Almost five years ago I feel like I started a journey that has forever changed my life. Sitting Low; Reaching High is how I see my life, as I am sitting in a wheelchair low to the ground but I don’t let the wheelchair stop me from reaching high. Whether this is through adaptive fitness, work, education, social life, relationships or travel. Life can be challenging and hard at times but with resilience I have found a way to keep moving forward.
These five years have changed me, made me face my fears head on and to believe in myself. Five years ago a childhood friend of mine believed in me enough to partner with me in a Crossfit challenge. Joshua, I feel I owe a lot to, I could never thank him enough for believing in me. When thinking more about it, there are a lot of people that have helped me be who I am, and regardless the negative or positive experiences I have had with people they have shaped me in some way. The challenge was one of the hardest things I had to do, not just physically but mentally, as I would turn up four times a week to a Crossfit box and I was the only one in a wheelchair and I was pushed outside of my comfort zone and had to trust people more than I thought I was capable of.
I am often told I am an inspiration which I don’t understand as I am just living like everyone else and I don’t see just because I am in a wheelchair how that makes me an inspiration. However, a very good friend of mine though told me “you are inspiring not because you’re in a chair, but because despite the chair you don’t stop and you conquer Mount Everest every day and never say no to a challenge”.

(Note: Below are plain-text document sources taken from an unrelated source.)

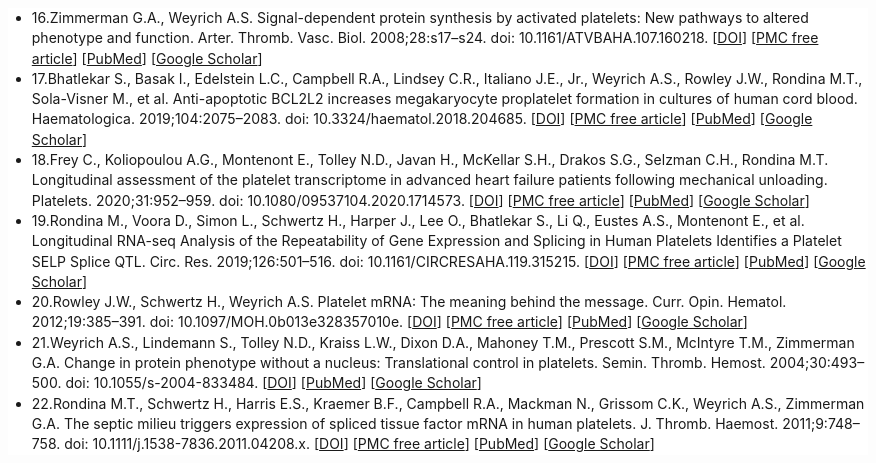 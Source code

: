 * 16.Zimmerman G.A., Weyrich A.S. Signal-dependent protein synthesis by activated platelets: New pathways to altered phenotype and function. Arter. Thromb. Vasc. Biol. 2008;28:s17–s24. doi: 10.1161/ATVBAHA.107.160218. [[DOI](https://doi.org/10.1161/ATVBAHA.107.160218)] [[PMC free article](/articles/PMC2594008/)] [[PubMed](https://pubmed.ncbi.nlm.nih.gov/18296586/)] [[Google Scholar](https://scholar.google.com/scholar_lookup?journal=Arter.%20Thromb.%20Vasc.%20Biol.&title=Signal-dependent%20protein%20synthesis%20by%20activated%20platelets:%20New%20pathways%20to%20altered%20phenotype%20and%20function&author=G.A.%20Zimmerman&author=A.S.%20Weyrich&volume=28&publication_year=2008&pages=s17-s24&pmid=18296586&doi=10.1161/ATVBAHA.107.160218&)]
* 17.Bhatlekar S., Basak I., Edelstein L.C., Campbell R.A., Lindsey C.R., Italiano J.E., Jr., Weyrich A.S., Rowley J.W., Rondina M.T., Sola-Visner M., et al. Anti-apoptotic BCL2L2 increases megakaryocyte proplatelet formation in cultures of human cord blood. Haematologica. 2019;104:2075–2083. doi: 10.3324/haematol.2018.204685. [[DOI](https://doi.org/10.3324/haematol.2018.204685)] [[PMC free article](/articles/PMC6886406/)] [[PubMed](https://pubmed.ncbi.nlm.nih.gov/30733267/)] [[Google Scholar](https://scholar.google.com/scholar_lookup?journal=Haematologica&title=Anti-apoptotic%20BCL2L2%20increases%20megakaryocyte%20proplatelet%20formation%20in%20cultures%20of%20human%20cord%20blood&author=S.%20Bhatlekar&author=I.%20Basak&author=L.C.%20Edelstein&author=R.A.%20Campbell&author=C.R.%20Lindsey&volume=104&publication_year=2019&pages=2075-2083&pmid=30733267&doi=10.3324/haematol.2018.204685&)]
* 18.Frey C., Koliopoulou A.G., Montenont E., Tolley N.D., Javan H., McKellar S.H., Drakos S.G., Selzman C.H., Rondina M.T. Longitudinal assessment of the platelet transcriptome in advanced heart failure patients following mechanical unloading. Platelets. 2020;31:952–959. doi: 10.1080/09537104.2020.1714573. [[DOI](https://doi.org/10.1080/09537104.2020.1714573)] [[PMC free article](/articles/PMC7358121/)] [[PubMed](https://pubmed.ncbi.nlm.nih.gov/31934818/)] [[Google Scholar](https://scholar.google.com/scholar_lookup?journal=Platelets&title=Longitudinal%20assessment%20of%20the%20platelet%20transcriptome%20in%20advanced%20heart%20failure%20patients%20following%20mechanical%20unloading&author=C.%20Frey&author=A.G.%20Koliopoulou&author=E.%20Montenont&author=N.D.%20Tolley&author=H.%20Javan&volume=31&publication_year=2020&pages=952-959&pmid=31934818&doi=10.1080/09537104.2020.1714573&)]
* 19.Rondina M., Voora D., Simon L., Schwertz H., Harper J., Lee O., Bhatlekar S., Li Q., Eustes A.S., Montenont E., et al. Longitudinal RNA-seq Analysis of the Repeatability of Gene Expression and Splicing in Human Platelets Identifies a Platelet SELP Splice QTL. Circ. Res. 2019;126:501–516. doi: 10.1161/CIRCRESAHA.119.315215. [[DOI](https://doi.org/10.1161/CIRCRESAHA.119.315215)] [[PMC free article](/articles/PMC7323475/)] [[PubMed](https://pubmed.ncbi.nlm.nih.gov/31852401/)] [[Google Scholar](https://scholar.google.com/scholar_lookup?journal=Circ.%20Res.&title=Longitudinal%20RNA-seq%20Analysis%20of%20the%20Repeatability%20of%20Gene%20Expression%20and%20Splicing%20in%20Human%20Platelets%20Identifies%20a%20Platelet%20SELP%20Splice%20QTL&author=M.%20Rondina&author=D.%20Voora&author=L.%20Simon&author=H.%20Schwertz&author=J.%20Harper&volume=126&publication_year=2019&pages=501-516&pmid=31852401&doi=10.1161/CIRCRESAHA.119.315215&)]
* 20.Rowley J.W., Schwertz H., Weyrich A.S. Platelet mRNA: The meaning behind the message. Curr. Opin. Hematol. 2012;19:385–391. doi: 10.1097/MOH.0b013e328357010e. [[DOI](https://doi.org/10.1097/MOH.0b013e328357010e)] [[PMC free article](/articles/PMC3670814/)] [[PubMed](https://pubmed.ncbi.nlm.nih.gov/22814651/)] [[Google Scholar](https://scholar.google.com/scholar_lookup?journal=Curr.%20Opin.%20Hematol.&title=Platelet%20mRNA:%20The%20meaning%20behind%20the%20message&author=J.W.%20Rowley&author=H.%20Schwertz&author=A.S.%20Weyrich&volume=19&publication_year=2012&pages=385-391&pmid=22814651&doi=10.1097/MOH.0b013e328357010e&)]
* 21.Weyrich A.S., Lindemann S., Tolley N.D., Kraiss L.W., Dixon D.A., Mahoney T.M., Prescott S.M., McIntyre T.M., Zimmerman G.A. Change in protein phenotype without a nucleus: Translational control in platelets. Semin. Thromb. Hemost. 2004;30:493–500. doi: 10.1055/s-2004-833484. [[DOI](https://doi.org/10.1055/s-2004-833484)] [[PubMed](https://pubmed.ncbi.nlm.nih.gov/15354270/)] [[Google Scholar](https://scholar.google.com/scholar_lookup?journal=Semin.%20Thromb.%20Hemost.&title=Change%20in%20protein%20phenotype%20without%20a%20nucleus:%20Translational%20control%20in%20platelets&author=A.S.%20Weyrich&author=S.%20Lindemann&author=N.D.%20Tolley&author=L.W.%20Kraiss&author=D.A.%20Dixon&volume=30&publication_year=2004&pages=493-500&pmid=15354270&doi=10.1055/s-2004-833484&)]
* 22.Rondina M.T., Schwertz H., Harris E.S., Kraemer B.F., Campbell R.A., Mackman N., Grissom C.K., Weyrich A.S., Zimmerman G.A. The septic milieu triggers expression of spliced tissue factor mRNA in human platelets. J. Thromb. Haemost. 2011;9:748–758. doi: 10.1111/j.1538-7836.2011.04208.x. [[DOI](https://doi.org/10.1111/j.1538-7836.2011.04208.x)] [[PMC free article](/articles/PMC3071458/)] [[PubMed](https://pubmed.ncbi.nlm.nih.gov/21255247/)] [[Google Scholar](https://scholar.google.com/scholar_lookup?journal=J.%20Thromb.%20Haemost.&title=The%20septic%20milieu%20triggers%20expression%20of%20spliced%20tissue%20factor%20mRNA%20in%20human%20platelets&author=M.T.%20Rondina&author=H.%20Schwertz&author=E.S.%20Harris&author=B.F.%20Kraemer&author=R.A.%20Campbell&volume=9&publication_year=2011&pages=748-758&pmid=21255247&doi=10.1111/j.1538-7836.2011.04208.x&)]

Most people don’t know what my disability is because I never want to be defined by it, I am an incomplete T10 paraplegic since the age of fourteen with Arachnoid cysts (bags of fluid on my lower part of my spine and my neck), Kyphosis and Scoliosis. I also have a fully fused thoracic spine other than the last two vertebrae with a titanium rod in my back to hold me up. I have had approximately a dozen surgeries on my back and my neck and have scars all the way down my back and across both sides of my body. I have also had multiple surgeries on my eyelids, ears, hip, and ankle. I am often asked how I remain so happy. It’s simple for me. I had two choices; either dwell on the pain and all the obstacles life has thrown at me, or fight those obstacles and climb higher.
In my short life, I have overcome many obstacles and I still face those demons on a daily basis. Some days I wish I had a day where I didn’t have to worry about my health at all, but then I know I am really blessed as by what I have achieved but I know to achieve the best; you have to feel like you have had nothing in the first place. Yes I am happy to admit that I have felt like my life was nothing or I would never be anything or nobody would ever love me, but that shows how strong the mind is. I choose to fight those thoughts and keep reaching higher. I spend my life wanting to help other people because I know what it feels like to be stereotyped and labelled. I am a small little girl in a wheelchair, which I am often viewed as having no voice or being unable to do things. I love challenging people’s perceptions, and seeing the shock value in providing my kind of disability awareness, using humour and showing how I live life. As I was once told “You may be small, but you have a huge and lasting personality”
This journey is the reason I have decided to start blogging, as anyone who knows me, knows that I am mostly an open book and very comfortable with talking to people but some things in the past I have felt hard to share from fear that I will be defined as having a disability, being less a person due to being stereotyped or labelled or not meeting standards that our society can without meaning to place on us. I want to show the world that anything is possible, and most things if you are mentally ready for or mentally prepared for pain, failure or to fall it can be overcome.
My blogs will be about the life I have lead, adaptive fitness, disability travel and disability fails where the world can make it hard for people with disability to access but with a little bit of common sense, initiative and thought how easy so many things could be changed. I am looking forward to sharing my journey with you….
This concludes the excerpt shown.